I know that the more relaxed I become, the more my students learn. I have been fascinated by the power of giving students control. As a science teacher, I have every reason in the world to give up control and let the learning just happen.
My vision is a student-directed classroom. I need to remind myself that control is a safety blanket for me. I think I'm controlling situations, but control is an illusion. I can't control anyone, nor do I need to. I can facilitate, coach and encourage to empower students to take charge of their lives and their learning.
It feels so good to laugh at ourselves and our human condition. It is a commonality we can all engage with. We set a wonderful example for our students when we can connect with them through humility and be authentic as we laugh at ourselves.
Sometimes my classroom can be a very serious place. I am a little afraid of disorder. I have guarded against being a buddy to my students and have actively created boundaries, norms, and calm so that everyone (including me) can feel safe. I think I'm ready to let down my guard and be more forgiving of myself in front of my students.
Students are more than their first impressions, their trauma, their home life, and their academic abilities. We only truly understand them and see them for who they are when we see them through new eyes again and again.
I just did report cards and I realized that I have mentally sorted students into convenient categories: troubled, bright, typical, needy. I want to let go of these easy labels and commit myself to seeing my students new each day. I want to integrate what I know and value about the potential for change into my daily teaching practice.
I believe that we are all interwoven into the fabric of the universe. The more we notice our connection, the more human we become. If we see ourselves as separate, our worst qualities come to the fore and we tear our relationships apart.
I have talked a good game about 'building a learning community', but I don't model it for my students. I am comfortable giving help, but not receiving it, so my students don't see the power of both directions. My goal is to more gracefully accept support from others and talk about that experience with my class.
At an intellectual level, I know that the only way to learn is to make mistakes and then try again. At an emotional level, I am very uncomfortable with being wrong. It gives me unpleasant physical symptoms and runaway thoughts. I feel insincere when I ask my students not to be afraid to take risks and make mistakes.

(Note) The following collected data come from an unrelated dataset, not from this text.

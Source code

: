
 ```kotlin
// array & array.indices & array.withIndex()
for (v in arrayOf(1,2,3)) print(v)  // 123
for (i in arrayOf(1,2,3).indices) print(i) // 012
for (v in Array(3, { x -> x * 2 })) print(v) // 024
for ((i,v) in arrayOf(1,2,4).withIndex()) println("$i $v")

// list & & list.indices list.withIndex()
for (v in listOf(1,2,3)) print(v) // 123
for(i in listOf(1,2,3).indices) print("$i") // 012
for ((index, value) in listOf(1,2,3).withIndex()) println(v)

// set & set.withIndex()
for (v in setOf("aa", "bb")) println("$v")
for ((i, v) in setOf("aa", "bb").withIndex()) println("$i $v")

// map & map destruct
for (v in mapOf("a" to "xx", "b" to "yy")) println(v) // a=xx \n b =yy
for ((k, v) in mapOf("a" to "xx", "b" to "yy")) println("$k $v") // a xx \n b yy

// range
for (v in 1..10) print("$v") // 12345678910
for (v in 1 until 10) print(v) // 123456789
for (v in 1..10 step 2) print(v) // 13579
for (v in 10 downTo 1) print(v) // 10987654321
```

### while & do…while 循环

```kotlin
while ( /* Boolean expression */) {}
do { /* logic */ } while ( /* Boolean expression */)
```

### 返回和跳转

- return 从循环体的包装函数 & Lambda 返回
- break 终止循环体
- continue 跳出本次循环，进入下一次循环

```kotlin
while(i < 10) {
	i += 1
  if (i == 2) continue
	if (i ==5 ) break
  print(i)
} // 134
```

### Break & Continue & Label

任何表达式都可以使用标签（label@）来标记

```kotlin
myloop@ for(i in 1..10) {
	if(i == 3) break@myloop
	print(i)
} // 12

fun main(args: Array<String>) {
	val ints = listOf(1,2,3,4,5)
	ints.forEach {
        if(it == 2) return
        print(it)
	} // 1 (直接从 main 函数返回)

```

I want to change my thinking about 'being wrong'. I would like to reframe it into being curious instead. In order to do this, I need to practice being in a state of equanimity, an observer with a beginner's mind. I admit little mistakes to my students, but I want to be able to be more authentic with them.
I know that this quality has a powerful effect on students, but in the midst of the busy school day, I often ruminate on the past and anticipate the future instead of staying in the moment. If I notice my students aren't present I will stop the lesson and help them, but I don't usually give the same care to myself.
My intention here is to find a way to create natural pauses in my day to return to ground. Where and when that will happen is not yet clear. I look forward to building this habit so that my mind and body will be calmer and I will be able to witness the miracles that come when we're present.
One thing I struggle with is working with several students who 'push my buttons'. Defiance is a huge trigger for me and when that type of behavior starts I can feel myself getting angry and losing my composure. Some of my worst decisions as a teacher have been made in moments like these, when I react to the behavior without looking at what's behind it.
I want to become more aware of my reactions to student behavior so that I can choose how to respond. This will help me handle situations in the classroom more effectively and then look behind and beyond the behavior to see what the student needs. I need to let go of my ego and stay grounded in these moments.